The Art of Hair Wrapping

Spinning strands of cotton around hair is my Summer job. I love it.

hair-wrap

I have no idea where the popularity of this past-time has sprung from but unnervingly popular it is. Almost a tradition in some families. The longest queue this year was 3 hours.

It’s like some affliction, you see the glint of “I need that” flash in the across the faces as they stroll past and then, inevitably, sometimes after a very public tantrum, they will join the queue with a resigned parent.

They’re not cheap either, to be perfectly frank. We charge 75p an inch, the Padstow/Newquay/Polzeath/Perranporth wrappers (McDonald’s wraps as my dreadlocked co-worker terms them) charge £1.

The thing that makes this job so enjoyable, aside from the shocking freedom of working entirely for yourself, is the creativity, I make a new pattern each time and am getting way better at the symmetry.

I also think there is a weirdly primordial pleasure in arranging and playing with bright colours… I’m new at it relatively speaking, so I am not as good as my colleagues.

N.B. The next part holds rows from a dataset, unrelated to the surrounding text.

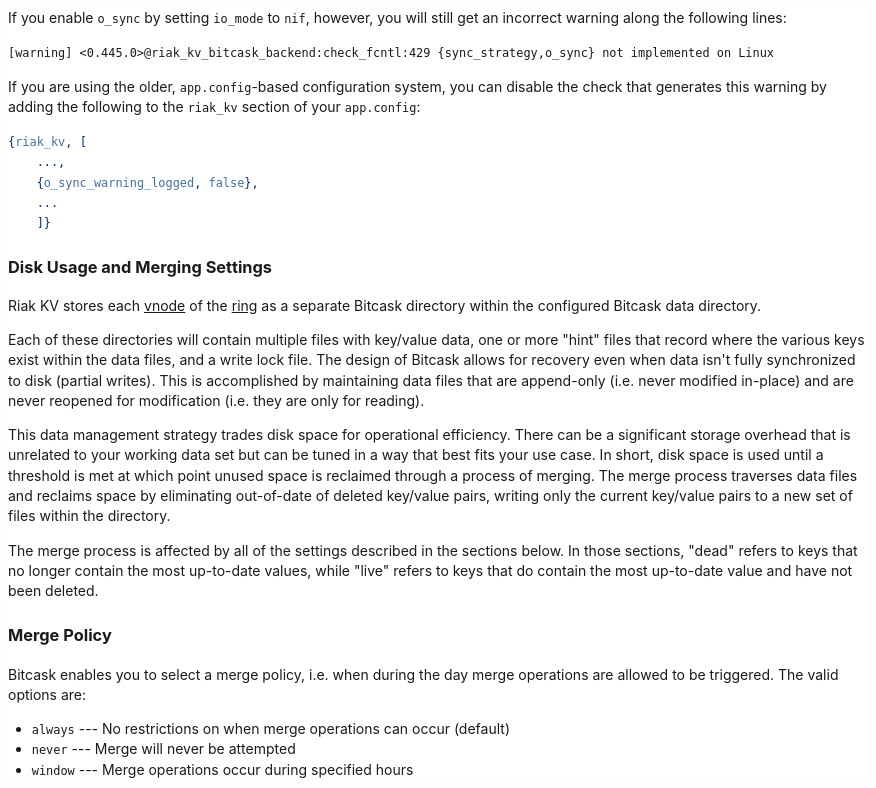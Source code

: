 If you enable `o_sync` by setting `io_mode` to `nif`, however, you will
still get an incorrect warning along the following lines:

```log
[warning] <0.445.0>@riak_kv_bitcask_backend:check_fcntl:429 {sync_strategy,o_sync} not implemented on Linux
```

If you are using the older, `app.config`-based configuration system, you
can disable the check that generates this warning by adding the
following to the `riak_kv` section of your `app.config`:

```erlang
{riak_kv, [
    ...,
    {o_sync_warning_logged, false},
    ...
    ]}
```

### Disk Usage and Merging Settings

Riak KV stores each [vnode][glossary vnode] of the
[ring][learn clusters] as a separate Bitcask directory within the
configured Bitcask data directory.

Each of these directories will contain multiple files with key/value
data, one or more "hint" files that record where the various keys exist
within the data files, and a write lock file. The design of Bitcask
allows for recovery even when data isn't fully synchronized to disk
(partial writes). This is accomplished by maintaining data files that
are append-only (i.e. never modified in-place) and are never reopened
for modification (i.e. they are only for reading).

This data management strategy trades disk space for operational
efficiency. There can be a significant storage overhead that is
unrelated to your working data set but can be tuned in a way that best
fits your use case. In short, disk space is used until a threshold is
met at which point unused space is reclaimed through a process of
merging. The merge process traverses data files and reclaims space by
eliminating out-of-date of deleted key/value pairs, writing only the
current key/value pairs to a new set of files within the directory.

The merge process is affected by all of the settings described in the
sections below. In those sections, "dead" refers to keys that no longer
contain the most up-to-date values, while "live" refers to keys that do
contain the most up-to-date value and have not been deleted.

### Merge Policy

Bitcask enables you to select a merge policy, i.e. when during the day
merge operations are allowed to be triggered. The valid options are:

* `always` --- No restrictions on when merge operations can occur
  (default)
* `never` --- Merge will never be attempted
* `window` --- Merge operations occur during specified hours


[github bitcask]: https://github.com/basho/bitcask
[bitcask design pdf]: http://basho.com/assets/bitcask-intro.pdf
[use admin riak cli]: ../../../using/admin/riak-cli.md
[config reference]: ../../../configuring/reference.md
[glossary vnode]: ../../../learn/glossary.md#vnode
[learn clusters]: ../../../learn/concepts/clusters.md
[plan backend multi]: ../../../setup/planning/backend/multi.md
[usage search]: ../../../developing/usage/search.md
[glossary aae]: ../../../learn/glossary.md#active-anti-entropy-aae
[perf open files]: ../../../using/performance/open-files-limit.md
[plan bitcask capacity]: ../../../setup/planning/bitcask-calculator.mdx
[usage delete objects]: ../../../developing/usage/deleting-objects.md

The people who taught me to wrap take it really quite seriously. Amusingly seriously from an outsider’s point of view as I once was. However, I am initiated now…

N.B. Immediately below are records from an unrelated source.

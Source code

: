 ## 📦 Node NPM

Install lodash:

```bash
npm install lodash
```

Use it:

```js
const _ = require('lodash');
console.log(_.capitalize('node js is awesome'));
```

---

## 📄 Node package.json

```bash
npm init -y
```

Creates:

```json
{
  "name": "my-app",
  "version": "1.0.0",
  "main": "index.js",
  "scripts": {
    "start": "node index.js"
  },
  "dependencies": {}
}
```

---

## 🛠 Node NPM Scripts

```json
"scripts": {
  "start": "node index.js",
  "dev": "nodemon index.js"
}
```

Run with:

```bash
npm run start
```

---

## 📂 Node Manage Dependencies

There are too many hair wrappers that do a terrible job, for maximum amount of money in the shortest time as they know they are dealing with a passing trade. Certian restaurants do this too. It pisses me right off. It is even more reprehensible when you factor in the main demographic are young girls who are just excited to get a hair wrap to show off.

There are clear definable rules that make for a good wrap and I will lay these out here for all those who consider buying one on your visit to Cornwall or on your travels around it.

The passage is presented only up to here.